Neben der Regulierung und Verkürzung der Arbeitszeit ist die Forderung nach gerechten Löhnen und Gehältern das zweite zentrale Anliegen von Arbeitervertretungen. Dass dabei aber vor allem überwiegend der männliche und vorwiegend in der Industrie tätige Teil der Arbeiterschaft im Blick war, mag mit ein Grund dafür sein, dass die Forderung nach gleicher Bezahlung für gleiche Arbeit sich inzwischen vom 1. Mai entkoppelt hat. Der sogenannte Equal Pay Day, der die Schließung der Lohnlücke zwischen Mann und Frau zum Ziel hat, hat inzwischen seinen eigenen internationalen Aktionstag – in Deutschland dieses Jahr am 6. März, zwei Tage vor dem internationalen Frauentag. Zur Geschichte und Gegenwart der Lohnungleichheit zwischen Mann und Frau haben wir die Historikerinnen Johanna Wolf und Wiebke Wiede um ein Interview gebeten, das Sie weiter unten finden.
Ob die Prognose Rosa Luxemburgs über die dauerhafte Bedeutung der „Maifeier“ zutrifft, darüber diskutierten beim Salon Sophie Charlotte der Berlin-Brandenburgischen Akademie der Wissenschaften die Soziologin Jutta Allmendinger, der Historiker Jürgen Kocka und die Architektin Regine Leibinger. Sie plädieren unter anderem dafür, den Begriff der Arbeit künftig durch den der Tätigkeit zu ersetzen. Mehr dazu in unserem Videobeitrag.

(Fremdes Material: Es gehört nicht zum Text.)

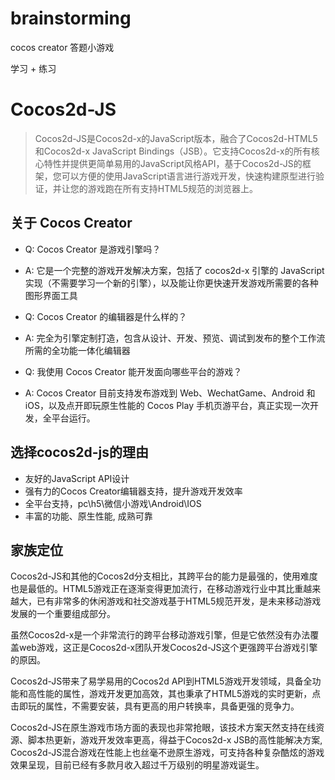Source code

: # brainstorming
cocos creator 答题小游戏

学习 + 练习


# Cocos2d-JS

> Cocos2d-JS是Cocos2d-x的JavaScript版本，融合了Cocos2d-HTML5和Cocos2d-x JavaScript Bindings（JSB）。它支持Cocos2d-x的所有核心特性并提供更简单易用的JavaScript风格API，基于Cocos2d-JS的框架，您可以方便的使用JavaScript语言进行游戏开发，快速构建原型进行验证，并让您的游戏跑在所有支持HTML5规范的浏览器上。

## 关于 Cocos Creator

* Q: Cocos Creator 是游戏引擎吗？
* A: 它是一个完整的游戏开发解决方案，包括了 cocos2d-x 引擎的 JavaScript 实现（不需要学习一个新的引擎），以及能让你更快速开发游戏所需要的各种图形界面工具

* Q: Cocos Creator 的编辑器是什么样的？
* A: 完全为引擎定制打造，包含从设计、开发、预览、调试到发布的整个工作流所需的全功能一体化编辑器

* Q: 我使用 Cocos Creator 能开发面向哪些平台的游戏？
* A: Cocos Creator 目前支持发布游戏到 Web、WechatGame、Android 和 iOS，以及点开即玩原生性能的 Cocos Play 手机页游平台，真正实现一次开发，全平台运行。

## 选择cocos2d-js的理由

* 友好的JavaScript API设计
* 强有力的Cocos Creator编辑器支持，提升游戏开发效率
* 全平台支持，pc\h5\微信小游戏\Android\IOS
* 丰富的功能、原生性能, 成熟可靠

## 家族定位

Cocos2d-JS和其他的Cocos2d分支相比，其跨平台的能力是最强的，使用难度也是最低的。HTML5游戏正在逐渐变得更加流行，在移动游戏行业中其比重越来越大，已有非常多的休闲游戏和社交游戏基于HTML5规范开发，是未来移动游戏发展的一个重要组成部分。

虽然Cocos2d-x是一个非常流行的跨平台移动游戏引擎，但是它依然没有办法覆盖web游戏，这正是Cocos2d-x团队开发Cocos2d-JS这个更强跨平台游戏引擎的原因。

Cocos2d-JS带来了易学易用的Cocos2d API到HTML5游戏开发领域，具备全功能和高性能的属性，游戏开发更加高效，其也秉承了HTML5游戏的实时更新，点击即玩的属性，不需要安装，具有更高的用户转换率，具备更强的竞争力。

Cocos2d-JS在原生游戏市场方面的表现也非常抢眼，该技术方案天然支持在线资源、脚本热更新，游戏开发效率更高，得益于Cocos2d-x JSB的高性能解决方案, Cocos2d-JS混合游戏在性能上也丝毫不逊原生游戏，可支持各种复杂酷炫的游戏效果呈现，目前已经有多款月收入超过千万级别的明星游戏诞生。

Weniger um einen Wandel der Begriffe als um eine Verwandlung im Sinne einer Metamorphose geht es in der neuen Folge unserer Videoreihe Kunstgeschichten. Darin erläutert der Kunsthistoriker Henry Keazor Nicolas Poussins großformatige Gewitterlandschaft mit Pyramus und Thisbe, in der sich eine dramatische Episode aus Ovids Metamorphosen abspielt. Geklärt wird in dem Beitrag auch, warum die Farbe der Blüten des Maulbeerbaums einst Weiß war und heute Blutrot ist...

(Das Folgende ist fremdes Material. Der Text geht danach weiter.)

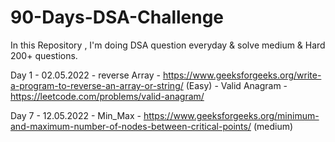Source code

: # 90-Days-DSA-Challenge
In this Repository , I'm doing DSA question everyday &amp; solve medium &amp; Hard 200+ questions.

Day 1 - 02.05.2022 - reverse Array - https://www.geeksforgeeks.org/write-a-program-to-reverse-an-array-or-string/ 
  (Easy)           - Valid Anagram - https://leetcode.com/problems/valid-anagram/


Day 7 - 12.05.2022 - Min_Max - https://www.geeksforgeeks.org/minimum-and-maximum-number-of-nodes-between-critical-points/ (medium)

Um die Farbe Gold wiederum geht es nur ganz vordergründig in unserer neuen Folge von Zu Gast bei L.I.S.A. mit der Mediävistin Eva Schlotheuber. Tatsächlich dreht sich das Gespräch um eine prachtvolle Neuedition der Goldenen Bulle von 1356, die von der These geleitet wird, die berühmte Urkunde aus dem Mittelalter sei nicht nur ein Grundgesetz für das Heilige Römische Reich gewesen, sondern verweise darüber hinaus auf eine gesellschaftliche Utopie.
Apropos Grundgesetz und Utopie: Der Historiker Michael Schwartz zeichnet in seinem Vortrag Gründungskonflikte der zwei Deutschlands nach dem Nationalsozialismus nach. Die dabei so zentralen Fragen nach der Verteilung von Wohnraum, Eigentum und Arbeit bewegen sich bis heute im historischen Umfeld der Arbeiterbewegung seit dem 19. Jahrhundert.